Look for the string "performance" in the material below. Copy every line where you find it.
'''
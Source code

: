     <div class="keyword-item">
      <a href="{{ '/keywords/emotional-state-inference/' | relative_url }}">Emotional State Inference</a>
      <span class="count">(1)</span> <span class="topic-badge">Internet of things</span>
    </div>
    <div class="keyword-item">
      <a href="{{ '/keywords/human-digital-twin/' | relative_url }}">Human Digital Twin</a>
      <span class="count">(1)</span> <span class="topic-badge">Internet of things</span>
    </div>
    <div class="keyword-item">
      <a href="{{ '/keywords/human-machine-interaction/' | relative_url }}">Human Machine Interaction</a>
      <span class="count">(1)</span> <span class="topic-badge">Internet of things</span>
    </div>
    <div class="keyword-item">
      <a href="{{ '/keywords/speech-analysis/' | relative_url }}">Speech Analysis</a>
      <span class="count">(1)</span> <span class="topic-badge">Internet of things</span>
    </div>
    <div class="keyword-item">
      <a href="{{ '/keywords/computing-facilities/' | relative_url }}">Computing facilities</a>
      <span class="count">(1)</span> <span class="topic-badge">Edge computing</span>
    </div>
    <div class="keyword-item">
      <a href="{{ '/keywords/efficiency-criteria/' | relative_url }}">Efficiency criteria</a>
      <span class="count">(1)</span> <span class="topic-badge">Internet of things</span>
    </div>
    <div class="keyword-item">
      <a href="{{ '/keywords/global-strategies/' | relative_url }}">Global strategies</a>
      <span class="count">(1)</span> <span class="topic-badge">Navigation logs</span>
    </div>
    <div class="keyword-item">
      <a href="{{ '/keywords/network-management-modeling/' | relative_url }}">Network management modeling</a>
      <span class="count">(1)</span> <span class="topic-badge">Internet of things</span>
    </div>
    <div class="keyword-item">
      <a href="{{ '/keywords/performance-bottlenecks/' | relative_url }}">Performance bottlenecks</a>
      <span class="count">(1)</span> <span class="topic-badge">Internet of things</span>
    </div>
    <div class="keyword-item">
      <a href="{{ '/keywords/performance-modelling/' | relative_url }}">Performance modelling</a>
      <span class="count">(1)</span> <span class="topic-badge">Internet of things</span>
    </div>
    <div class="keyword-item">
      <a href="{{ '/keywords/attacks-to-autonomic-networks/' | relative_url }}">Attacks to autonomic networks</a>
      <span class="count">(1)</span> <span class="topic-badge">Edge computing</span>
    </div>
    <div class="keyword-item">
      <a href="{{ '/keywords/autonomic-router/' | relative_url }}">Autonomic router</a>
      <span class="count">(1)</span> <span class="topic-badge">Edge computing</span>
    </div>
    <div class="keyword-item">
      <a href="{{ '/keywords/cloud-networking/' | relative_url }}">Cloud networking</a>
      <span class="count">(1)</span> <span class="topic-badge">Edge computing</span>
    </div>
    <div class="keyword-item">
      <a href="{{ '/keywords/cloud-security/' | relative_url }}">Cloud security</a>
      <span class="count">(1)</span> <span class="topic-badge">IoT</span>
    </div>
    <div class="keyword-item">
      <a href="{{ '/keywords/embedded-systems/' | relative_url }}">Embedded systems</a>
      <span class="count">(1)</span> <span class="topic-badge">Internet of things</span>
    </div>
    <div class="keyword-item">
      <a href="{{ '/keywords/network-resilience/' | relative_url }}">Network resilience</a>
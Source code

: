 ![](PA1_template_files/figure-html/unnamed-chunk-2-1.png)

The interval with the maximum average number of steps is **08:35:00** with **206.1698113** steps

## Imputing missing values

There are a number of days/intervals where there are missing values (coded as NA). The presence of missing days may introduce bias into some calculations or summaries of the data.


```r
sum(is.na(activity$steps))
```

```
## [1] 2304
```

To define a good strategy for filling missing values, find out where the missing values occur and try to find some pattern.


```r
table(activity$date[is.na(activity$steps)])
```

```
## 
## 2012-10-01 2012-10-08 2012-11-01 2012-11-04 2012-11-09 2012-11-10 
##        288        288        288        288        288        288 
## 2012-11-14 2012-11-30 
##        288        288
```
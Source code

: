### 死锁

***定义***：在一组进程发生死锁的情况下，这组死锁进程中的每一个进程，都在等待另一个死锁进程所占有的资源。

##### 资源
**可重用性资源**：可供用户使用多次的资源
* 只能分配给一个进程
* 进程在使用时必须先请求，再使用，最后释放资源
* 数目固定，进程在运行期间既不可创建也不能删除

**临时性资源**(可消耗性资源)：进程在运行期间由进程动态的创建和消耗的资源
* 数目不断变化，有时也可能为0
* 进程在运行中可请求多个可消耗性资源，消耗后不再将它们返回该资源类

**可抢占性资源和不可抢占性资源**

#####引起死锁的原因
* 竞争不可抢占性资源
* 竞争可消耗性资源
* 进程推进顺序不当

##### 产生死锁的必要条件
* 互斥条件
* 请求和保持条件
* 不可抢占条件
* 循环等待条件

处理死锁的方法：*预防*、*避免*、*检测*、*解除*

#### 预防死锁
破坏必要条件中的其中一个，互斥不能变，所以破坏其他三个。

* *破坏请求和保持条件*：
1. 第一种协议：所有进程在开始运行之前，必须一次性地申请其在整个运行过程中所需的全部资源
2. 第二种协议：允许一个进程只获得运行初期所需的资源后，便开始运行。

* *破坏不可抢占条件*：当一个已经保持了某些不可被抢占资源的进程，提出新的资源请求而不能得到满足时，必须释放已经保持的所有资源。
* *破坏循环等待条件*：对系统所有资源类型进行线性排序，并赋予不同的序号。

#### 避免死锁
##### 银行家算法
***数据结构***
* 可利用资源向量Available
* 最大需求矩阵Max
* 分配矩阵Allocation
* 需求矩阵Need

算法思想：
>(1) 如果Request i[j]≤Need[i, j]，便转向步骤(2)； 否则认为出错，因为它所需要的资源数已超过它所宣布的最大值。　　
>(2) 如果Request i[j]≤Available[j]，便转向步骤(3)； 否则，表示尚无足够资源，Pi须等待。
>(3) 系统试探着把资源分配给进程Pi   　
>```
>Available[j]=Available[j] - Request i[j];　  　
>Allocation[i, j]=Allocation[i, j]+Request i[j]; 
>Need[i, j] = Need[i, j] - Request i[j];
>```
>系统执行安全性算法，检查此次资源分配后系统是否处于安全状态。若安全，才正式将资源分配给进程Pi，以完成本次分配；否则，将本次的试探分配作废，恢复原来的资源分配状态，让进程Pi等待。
'''
**The completed task**.
      <a href="{{ '/keywords/performance-bottlenecks/' | relative_url }}">Performance bottlenecks</a>
      <a href="{{ '/keywords/performance-modelling/' | relative_url }}">Performance modelling</a>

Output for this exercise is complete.